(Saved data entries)
________________

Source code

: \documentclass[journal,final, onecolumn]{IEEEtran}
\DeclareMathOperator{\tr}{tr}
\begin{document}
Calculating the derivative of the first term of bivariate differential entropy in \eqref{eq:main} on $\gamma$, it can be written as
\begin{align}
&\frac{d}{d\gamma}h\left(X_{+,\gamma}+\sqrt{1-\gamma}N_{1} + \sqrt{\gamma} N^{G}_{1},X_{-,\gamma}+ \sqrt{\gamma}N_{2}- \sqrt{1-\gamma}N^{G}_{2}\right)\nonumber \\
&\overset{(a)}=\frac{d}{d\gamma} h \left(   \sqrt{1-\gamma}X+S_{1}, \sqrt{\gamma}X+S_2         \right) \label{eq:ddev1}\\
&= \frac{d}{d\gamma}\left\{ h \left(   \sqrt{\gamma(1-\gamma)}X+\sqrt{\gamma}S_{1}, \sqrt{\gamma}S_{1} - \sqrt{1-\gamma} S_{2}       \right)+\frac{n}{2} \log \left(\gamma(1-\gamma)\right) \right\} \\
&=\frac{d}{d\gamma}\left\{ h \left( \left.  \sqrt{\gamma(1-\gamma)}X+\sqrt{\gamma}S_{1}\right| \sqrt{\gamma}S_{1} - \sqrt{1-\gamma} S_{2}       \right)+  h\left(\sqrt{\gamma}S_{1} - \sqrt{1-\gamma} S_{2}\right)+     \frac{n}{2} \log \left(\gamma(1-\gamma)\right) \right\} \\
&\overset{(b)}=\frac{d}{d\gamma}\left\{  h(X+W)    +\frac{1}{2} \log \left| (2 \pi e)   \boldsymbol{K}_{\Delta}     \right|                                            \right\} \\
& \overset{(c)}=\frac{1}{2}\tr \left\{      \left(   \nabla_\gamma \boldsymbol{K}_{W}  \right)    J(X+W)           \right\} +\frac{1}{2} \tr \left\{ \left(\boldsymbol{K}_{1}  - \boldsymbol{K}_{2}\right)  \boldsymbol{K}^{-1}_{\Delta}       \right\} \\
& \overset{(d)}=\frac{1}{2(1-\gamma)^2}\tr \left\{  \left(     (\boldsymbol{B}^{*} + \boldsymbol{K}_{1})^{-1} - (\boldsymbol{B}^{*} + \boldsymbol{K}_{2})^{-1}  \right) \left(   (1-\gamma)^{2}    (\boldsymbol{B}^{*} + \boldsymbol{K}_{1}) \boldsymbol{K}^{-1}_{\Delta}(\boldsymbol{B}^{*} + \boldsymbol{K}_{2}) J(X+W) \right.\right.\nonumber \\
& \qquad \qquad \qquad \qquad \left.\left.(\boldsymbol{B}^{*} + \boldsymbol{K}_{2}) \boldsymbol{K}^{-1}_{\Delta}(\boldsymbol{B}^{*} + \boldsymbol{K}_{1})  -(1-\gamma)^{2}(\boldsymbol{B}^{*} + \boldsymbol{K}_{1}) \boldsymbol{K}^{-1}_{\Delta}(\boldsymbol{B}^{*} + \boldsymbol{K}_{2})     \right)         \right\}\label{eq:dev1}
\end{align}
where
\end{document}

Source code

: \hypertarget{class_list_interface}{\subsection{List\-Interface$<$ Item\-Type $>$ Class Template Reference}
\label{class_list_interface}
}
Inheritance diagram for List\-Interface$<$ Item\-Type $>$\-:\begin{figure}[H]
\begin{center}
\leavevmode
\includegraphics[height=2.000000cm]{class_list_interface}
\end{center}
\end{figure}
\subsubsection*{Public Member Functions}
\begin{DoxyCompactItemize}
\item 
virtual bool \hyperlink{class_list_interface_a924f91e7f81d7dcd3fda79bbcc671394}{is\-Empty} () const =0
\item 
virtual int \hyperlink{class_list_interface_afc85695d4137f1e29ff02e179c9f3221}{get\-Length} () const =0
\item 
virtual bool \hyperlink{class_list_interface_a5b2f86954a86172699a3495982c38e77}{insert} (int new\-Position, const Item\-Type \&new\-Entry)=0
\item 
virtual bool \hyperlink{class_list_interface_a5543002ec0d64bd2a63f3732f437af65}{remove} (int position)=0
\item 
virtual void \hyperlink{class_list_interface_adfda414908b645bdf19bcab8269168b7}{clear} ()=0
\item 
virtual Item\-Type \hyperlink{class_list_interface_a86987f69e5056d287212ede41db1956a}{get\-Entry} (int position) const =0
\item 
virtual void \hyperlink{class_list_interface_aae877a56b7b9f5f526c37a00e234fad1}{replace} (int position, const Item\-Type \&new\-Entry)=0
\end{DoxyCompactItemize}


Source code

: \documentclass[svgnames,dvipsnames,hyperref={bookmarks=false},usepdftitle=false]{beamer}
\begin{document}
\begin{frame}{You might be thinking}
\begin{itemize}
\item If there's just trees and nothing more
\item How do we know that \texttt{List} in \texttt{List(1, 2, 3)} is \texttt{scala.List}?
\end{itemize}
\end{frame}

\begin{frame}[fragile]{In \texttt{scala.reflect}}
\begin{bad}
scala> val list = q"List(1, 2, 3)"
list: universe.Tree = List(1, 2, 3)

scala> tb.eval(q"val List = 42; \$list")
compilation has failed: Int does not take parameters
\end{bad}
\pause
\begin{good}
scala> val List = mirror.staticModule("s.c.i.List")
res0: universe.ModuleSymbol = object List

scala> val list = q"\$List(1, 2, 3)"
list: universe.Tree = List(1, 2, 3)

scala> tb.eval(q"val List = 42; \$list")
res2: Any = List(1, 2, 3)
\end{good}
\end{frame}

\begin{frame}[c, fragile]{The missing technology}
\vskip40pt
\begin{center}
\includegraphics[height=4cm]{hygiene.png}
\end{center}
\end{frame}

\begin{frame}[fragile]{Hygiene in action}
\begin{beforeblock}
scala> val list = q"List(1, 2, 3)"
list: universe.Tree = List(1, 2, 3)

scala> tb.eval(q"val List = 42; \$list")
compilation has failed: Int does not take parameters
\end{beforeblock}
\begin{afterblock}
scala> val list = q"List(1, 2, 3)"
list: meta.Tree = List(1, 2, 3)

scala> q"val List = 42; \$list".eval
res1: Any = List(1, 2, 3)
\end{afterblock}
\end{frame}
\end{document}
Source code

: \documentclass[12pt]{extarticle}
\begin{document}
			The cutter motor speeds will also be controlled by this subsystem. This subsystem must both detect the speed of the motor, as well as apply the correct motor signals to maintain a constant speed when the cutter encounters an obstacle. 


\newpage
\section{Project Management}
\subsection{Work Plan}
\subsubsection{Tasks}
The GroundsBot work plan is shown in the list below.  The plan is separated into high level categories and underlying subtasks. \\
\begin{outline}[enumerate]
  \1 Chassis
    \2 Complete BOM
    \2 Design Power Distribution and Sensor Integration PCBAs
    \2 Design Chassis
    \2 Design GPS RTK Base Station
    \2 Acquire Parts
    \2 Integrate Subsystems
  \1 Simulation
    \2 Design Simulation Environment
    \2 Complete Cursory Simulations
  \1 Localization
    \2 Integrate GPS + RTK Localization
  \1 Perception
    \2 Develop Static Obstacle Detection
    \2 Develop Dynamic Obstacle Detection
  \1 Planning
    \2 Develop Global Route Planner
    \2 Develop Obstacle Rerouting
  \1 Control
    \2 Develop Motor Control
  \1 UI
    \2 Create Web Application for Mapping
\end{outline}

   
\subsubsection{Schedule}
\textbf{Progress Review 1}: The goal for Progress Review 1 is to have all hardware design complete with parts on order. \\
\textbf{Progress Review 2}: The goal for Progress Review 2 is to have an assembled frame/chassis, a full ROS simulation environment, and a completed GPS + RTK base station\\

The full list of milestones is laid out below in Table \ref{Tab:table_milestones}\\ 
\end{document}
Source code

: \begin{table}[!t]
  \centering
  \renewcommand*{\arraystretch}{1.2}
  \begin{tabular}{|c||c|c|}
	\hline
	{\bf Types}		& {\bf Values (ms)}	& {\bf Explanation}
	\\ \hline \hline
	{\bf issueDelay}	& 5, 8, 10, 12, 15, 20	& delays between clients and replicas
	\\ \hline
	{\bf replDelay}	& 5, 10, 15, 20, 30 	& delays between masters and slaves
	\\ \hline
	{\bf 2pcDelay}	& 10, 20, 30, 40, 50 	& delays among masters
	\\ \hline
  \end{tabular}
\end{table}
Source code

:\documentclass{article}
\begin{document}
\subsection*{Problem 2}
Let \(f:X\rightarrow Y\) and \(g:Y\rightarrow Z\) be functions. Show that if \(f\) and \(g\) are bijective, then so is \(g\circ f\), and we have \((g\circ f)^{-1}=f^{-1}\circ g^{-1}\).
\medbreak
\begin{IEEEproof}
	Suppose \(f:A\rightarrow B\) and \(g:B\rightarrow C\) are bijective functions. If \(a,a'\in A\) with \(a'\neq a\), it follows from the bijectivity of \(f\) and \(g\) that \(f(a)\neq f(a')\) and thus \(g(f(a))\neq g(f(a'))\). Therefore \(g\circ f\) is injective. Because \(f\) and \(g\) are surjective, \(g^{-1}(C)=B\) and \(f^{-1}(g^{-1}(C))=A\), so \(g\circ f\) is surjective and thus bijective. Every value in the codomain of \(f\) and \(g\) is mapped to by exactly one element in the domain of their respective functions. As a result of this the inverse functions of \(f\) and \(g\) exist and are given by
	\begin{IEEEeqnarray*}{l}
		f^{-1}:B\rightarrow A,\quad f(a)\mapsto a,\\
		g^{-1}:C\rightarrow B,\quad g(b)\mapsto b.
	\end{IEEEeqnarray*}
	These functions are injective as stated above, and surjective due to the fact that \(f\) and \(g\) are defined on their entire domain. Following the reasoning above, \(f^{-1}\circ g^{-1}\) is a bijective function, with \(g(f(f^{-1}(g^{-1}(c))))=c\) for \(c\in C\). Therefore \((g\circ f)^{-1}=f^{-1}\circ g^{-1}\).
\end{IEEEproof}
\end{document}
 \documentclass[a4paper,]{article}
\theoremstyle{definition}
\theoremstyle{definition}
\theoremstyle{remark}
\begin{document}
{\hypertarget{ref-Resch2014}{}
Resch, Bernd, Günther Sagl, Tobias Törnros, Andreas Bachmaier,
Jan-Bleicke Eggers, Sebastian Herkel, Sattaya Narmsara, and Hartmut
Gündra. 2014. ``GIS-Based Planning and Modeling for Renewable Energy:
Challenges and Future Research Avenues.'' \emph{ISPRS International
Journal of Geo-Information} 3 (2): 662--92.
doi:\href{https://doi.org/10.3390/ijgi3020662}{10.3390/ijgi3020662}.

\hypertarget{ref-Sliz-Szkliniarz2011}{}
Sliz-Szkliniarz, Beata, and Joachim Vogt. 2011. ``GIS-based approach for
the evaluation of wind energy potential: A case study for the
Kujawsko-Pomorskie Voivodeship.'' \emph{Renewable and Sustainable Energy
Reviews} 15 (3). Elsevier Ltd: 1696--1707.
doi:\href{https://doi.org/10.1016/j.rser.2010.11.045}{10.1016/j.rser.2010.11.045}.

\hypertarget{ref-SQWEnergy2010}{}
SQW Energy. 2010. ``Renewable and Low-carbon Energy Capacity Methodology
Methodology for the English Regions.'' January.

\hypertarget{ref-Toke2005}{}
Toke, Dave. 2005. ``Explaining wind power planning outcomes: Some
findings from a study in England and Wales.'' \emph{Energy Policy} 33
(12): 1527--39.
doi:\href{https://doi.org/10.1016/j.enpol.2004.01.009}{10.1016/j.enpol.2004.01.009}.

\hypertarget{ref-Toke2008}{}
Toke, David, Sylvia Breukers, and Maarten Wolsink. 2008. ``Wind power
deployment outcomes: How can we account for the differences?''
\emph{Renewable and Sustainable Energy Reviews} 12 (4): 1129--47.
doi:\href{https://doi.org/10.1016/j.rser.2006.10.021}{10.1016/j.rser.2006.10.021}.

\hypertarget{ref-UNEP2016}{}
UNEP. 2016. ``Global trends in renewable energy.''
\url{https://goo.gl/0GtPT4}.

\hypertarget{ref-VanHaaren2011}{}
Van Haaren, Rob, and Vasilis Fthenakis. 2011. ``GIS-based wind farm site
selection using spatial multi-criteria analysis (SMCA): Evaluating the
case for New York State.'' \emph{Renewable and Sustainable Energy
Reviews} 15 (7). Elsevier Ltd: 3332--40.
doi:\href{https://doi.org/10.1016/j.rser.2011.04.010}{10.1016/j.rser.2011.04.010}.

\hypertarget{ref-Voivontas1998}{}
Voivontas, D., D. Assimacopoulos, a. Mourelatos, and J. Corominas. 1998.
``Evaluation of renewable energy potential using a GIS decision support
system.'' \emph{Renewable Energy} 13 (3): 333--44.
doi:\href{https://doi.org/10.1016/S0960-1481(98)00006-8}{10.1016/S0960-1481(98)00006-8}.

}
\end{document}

________________

Identify the lines in the entries above that contain "height", then copy them out.

RESPONSE TO THIS TASK:
\includegraphics[height=2.000000cm]{class_list_interface}
\includegraphics[height=4cm]{hygiene.png}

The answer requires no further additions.